Not sure if you know this, but Nightwing and Flamebird were Superman and Batman's alter-egos when they visited Kandor in the 60s.  What 's interesting about this is that it shows DC were strip-mining and recycling concepts back in the New Teen Titans era, but of course they were doing that long before then, too.  (And how did Batman feel about Dick taking Superman's identity rather than his (Batman's)?)

I hate to pick that nit (oh who am I kidding I love it), but it was actually Superman and Jimmy Olsen originally. I think it makes sense that Dick chose Nightwing. Batman raised him, but to me Superman was his hero. That way the Titans had both Batman and Superman honored on the team. Or maybe I'm over thinking it.

I love everyone's different interpretation on who Silver Agent is.

With the help of GCD, I was able to determine that the Nightwing and Flamebird identities debuted in a book-length story in Superman #158(JAN63). They were Superman (as Nightwing) and Jimmy Olsen (as Flamebird).

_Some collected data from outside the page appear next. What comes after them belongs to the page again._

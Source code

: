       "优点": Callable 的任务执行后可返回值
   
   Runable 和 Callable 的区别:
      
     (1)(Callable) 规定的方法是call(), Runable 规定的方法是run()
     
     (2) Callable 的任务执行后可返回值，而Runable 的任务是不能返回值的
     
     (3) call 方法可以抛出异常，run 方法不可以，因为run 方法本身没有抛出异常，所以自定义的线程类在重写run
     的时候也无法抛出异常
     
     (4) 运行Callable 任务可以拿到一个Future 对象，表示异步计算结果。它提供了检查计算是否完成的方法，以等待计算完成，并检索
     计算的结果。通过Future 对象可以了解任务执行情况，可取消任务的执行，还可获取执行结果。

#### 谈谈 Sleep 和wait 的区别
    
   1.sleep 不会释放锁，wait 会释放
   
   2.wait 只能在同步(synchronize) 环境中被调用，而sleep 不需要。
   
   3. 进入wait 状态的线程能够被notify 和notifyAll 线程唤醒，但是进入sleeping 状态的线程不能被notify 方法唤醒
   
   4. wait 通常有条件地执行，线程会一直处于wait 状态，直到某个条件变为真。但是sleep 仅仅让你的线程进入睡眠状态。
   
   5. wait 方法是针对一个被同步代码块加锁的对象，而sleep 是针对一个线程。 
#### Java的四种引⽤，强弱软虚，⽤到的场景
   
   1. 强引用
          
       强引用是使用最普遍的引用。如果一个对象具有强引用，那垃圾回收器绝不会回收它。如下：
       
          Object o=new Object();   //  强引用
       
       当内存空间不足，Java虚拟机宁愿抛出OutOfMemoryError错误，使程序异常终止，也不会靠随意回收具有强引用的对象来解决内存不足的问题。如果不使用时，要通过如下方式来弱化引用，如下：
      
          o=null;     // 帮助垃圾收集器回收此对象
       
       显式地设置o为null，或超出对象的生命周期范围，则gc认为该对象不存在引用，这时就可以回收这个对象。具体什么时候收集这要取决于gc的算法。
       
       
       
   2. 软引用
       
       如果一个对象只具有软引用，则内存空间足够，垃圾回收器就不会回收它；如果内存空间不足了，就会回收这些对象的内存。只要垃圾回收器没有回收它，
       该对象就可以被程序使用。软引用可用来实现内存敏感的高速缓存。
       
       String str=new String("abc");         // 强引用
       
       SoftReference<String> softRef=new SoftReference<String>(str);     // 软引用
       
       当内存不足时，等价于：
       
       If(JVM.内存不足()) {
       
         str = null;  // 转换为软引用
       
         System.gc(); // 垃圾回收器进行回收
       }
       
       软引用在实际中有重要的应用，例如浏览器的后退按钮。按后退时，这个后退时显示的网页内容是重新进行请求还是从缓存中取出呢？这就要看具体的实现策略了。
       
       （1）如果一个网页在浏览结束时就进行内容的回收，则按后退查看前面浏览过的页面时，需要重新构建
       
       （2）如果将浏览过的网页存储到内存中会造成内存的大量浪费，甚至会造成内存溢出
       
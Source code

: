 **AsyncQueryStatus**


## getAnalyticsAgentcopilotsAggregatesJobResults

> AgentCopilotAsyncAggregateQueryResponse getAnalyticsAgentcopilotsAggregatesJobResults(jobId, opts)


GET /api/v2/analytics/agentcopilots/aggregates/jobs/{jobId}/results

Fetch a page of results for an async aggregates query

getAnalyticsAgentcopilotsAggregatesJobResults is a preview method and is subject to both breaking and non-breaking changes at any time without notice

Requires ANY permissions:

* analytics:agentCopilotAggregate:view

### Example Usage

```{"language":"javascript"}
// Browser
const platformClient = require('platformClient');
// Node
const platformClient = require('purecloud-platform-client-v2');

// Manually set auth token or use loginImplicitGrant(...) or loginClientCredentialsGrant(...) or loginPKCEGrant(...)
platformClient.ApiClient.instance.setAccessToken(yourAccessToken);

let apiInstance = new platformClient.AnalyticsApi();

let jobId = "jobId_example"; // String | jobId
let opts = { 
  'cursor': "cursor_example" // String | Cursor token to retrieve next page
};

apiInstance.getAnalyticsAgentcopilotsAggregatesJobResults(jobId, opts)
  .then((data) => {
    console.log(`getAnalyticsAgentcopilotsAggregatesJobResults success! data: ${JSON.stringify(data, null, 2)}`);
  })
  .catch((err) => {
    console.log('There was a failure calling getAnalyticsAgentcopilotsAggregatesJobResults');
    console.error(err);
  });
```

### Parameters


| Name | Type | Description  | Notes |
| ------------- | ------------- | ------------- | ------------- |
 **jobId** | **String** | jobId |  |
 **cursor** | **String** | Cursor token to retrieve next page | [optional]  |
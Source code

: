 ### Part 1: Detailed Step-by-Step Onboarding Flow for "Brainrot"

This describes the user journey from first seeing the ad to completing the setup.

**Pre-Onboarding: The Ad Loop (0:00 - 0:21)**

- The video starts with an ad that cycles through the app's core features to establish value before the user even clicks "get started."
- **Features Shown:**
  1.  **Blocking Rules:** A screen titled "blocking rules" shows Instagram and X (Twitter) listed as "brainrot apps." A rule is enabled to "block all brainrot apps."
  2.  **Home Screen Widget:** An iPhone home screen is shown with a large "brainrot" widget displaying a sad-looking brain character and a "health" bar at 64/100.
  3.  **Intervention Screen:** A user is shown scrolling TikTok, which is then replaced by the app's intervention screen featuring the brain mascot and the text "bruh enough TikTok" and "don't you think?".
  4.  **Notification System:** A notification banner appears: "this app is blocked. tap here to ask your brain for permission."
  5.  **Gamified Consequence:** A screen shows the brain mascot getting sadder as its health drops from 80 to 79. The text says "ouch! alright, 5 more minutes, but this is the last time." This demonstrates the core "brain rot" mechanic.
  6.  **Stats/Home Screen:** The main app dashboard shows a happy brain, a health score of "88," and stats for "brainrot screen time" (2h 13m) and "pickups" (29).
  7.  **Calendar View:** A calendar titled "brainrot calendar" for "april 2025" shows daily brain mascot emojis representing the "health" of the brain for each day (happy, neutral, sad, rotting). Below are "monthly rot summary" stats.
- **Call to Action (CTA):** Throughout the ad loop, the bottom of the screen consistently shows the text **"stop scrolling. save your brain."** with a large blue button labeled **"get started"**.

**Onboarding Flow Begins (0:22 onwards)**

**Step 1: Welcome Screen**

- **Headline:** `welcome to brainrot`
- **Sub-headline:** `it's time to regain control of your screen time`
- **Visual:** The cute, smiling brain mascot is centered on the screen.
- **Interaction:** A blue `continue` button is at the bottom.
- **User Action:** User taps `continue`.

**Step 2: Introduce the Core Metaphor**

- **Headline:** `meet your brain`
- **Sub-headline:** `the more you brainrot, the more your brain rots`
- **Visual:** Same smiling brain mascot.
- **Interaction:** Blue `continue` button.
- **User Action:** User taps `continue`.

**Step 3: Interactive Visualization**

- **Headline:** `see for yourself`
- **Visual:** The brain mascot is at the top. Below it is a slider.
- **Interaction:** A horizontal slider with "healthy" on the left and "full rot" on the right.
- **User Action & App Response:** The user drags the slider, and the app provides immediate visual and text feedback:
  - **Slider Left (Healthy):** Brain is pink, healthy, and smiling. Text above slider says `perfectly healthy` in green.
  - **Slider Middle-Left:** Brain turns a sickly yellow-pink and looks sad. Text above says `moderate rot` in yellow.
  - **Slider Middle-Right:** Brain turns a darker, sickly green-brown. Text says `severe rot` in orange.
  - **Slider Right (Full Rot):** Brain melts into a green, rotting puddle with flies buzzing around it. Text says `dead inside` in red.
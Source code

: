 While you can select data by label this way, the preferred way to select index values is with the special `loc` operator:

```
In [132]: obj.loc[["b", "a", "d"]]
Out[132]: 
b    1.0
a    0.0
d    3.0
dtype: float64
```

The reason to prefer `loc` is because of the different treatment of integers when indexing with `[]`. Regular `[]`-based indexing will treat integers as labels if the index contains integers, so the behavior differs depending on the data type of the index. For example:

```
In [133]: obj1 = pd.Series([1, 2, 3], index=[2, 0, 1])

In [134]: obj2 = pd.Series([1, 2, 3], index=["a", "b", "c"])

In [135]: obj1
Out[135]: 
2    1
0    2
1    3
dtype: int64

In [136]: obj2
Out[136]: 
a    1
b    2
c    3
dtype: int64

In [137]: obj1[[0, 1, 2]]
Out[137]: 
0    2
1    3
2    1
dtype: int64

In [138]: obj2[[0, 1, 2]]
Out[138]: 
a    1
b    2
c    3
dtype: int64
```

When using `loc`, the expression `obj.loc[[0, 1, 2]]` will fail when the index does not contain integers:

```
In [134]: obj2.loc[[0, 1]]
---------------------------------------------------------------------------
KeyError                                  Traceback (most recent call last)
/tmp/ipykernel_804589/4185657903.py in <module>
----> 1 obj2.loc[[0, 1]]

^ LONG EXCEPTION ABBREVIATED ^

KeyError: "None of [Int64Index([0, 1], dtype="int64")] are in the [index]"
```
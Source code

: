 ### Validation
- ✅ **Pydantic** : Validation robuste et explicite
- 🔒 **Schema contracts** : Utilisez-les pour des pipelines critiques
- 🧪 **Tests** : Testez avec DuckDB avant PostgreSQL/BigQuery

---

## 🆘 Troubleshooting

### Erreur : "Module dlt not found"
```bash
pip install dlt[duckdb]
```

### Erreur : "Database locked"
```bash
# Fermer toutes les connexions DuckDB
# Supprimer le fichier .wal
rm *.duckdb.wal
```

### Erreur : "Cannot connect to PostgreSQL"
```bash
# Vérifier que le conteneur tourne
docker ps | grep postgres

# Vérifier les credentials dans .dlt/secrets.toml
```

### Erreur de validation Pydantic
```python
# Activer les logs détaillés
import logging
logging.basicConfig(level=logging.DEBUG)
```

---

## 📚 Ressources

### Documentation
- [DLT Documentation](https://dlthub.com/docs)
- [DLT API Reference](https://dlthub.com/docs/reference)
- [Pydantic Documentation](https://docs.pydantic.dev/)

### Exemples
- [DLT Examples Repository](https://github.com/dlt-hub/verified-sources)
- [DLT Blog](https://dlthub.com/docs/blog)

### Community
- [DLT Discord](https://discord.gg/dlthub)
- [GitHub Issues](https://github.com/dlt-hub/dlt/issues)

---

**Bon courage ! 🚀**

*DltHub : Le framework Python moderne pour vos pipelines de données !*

They were both stuck in Kandor and trying to thwart the schemes of several Phantom Zone baddies. Neither Jimmy, Nightwing, nor Flamebird are cover-featured.

As NIghtwing, Superman was essentially the Batman of Kandor. So by taking the name Nightwing, Dick was honouring both of his World's Finest partners--Superman and Batman. Also, a nightwing is a nocturnal bird of Krypton. Post-Crisis, the choice of Dick's new codename seems rather random.

Rich Steeves said:

I actually re-read the issue where Dick explains his new identity, and he does specifically reference the points you mentioned in his monologue (honoring both Batman and Superman with his Nightwing identity)

I'm sure I read that, and it was stuck in the back of my mind

Every time I see Scarlet Pimpernel, all I can think of is Daffy Duck as the Scarlet Pumpernickel :)

Randy Jackson said:

For what it's worth, I see the Black Rapier as a possible nod to the Scarlet Pimpernel or Zorro with a little Batman thrown in. We later discover that he's quite the detective.

Anyone who loves super-heroes should read THE SCARLET PIMPERNEL by Baroness Emma Orczy. I read it when I was in high school and the experience of reading it is something that has stayed with me through all the years.

I haven't read The Scarlet Pimpernel. I believe it was the inspiration for Zorro and later Batman, including the wimpy civilian identity. I local theater put on a production of it. Unfortunately they made it a camp-fest. My wife still doesn't understand why this upset me.

Jimmm Kelly said:

Anyone who loves super-heroes should read THE SCARLET PIMPERNEL by Baroness Emma Orczy. I read it when I was in high school and the experience of reading it is something that has stayed with me through all the years.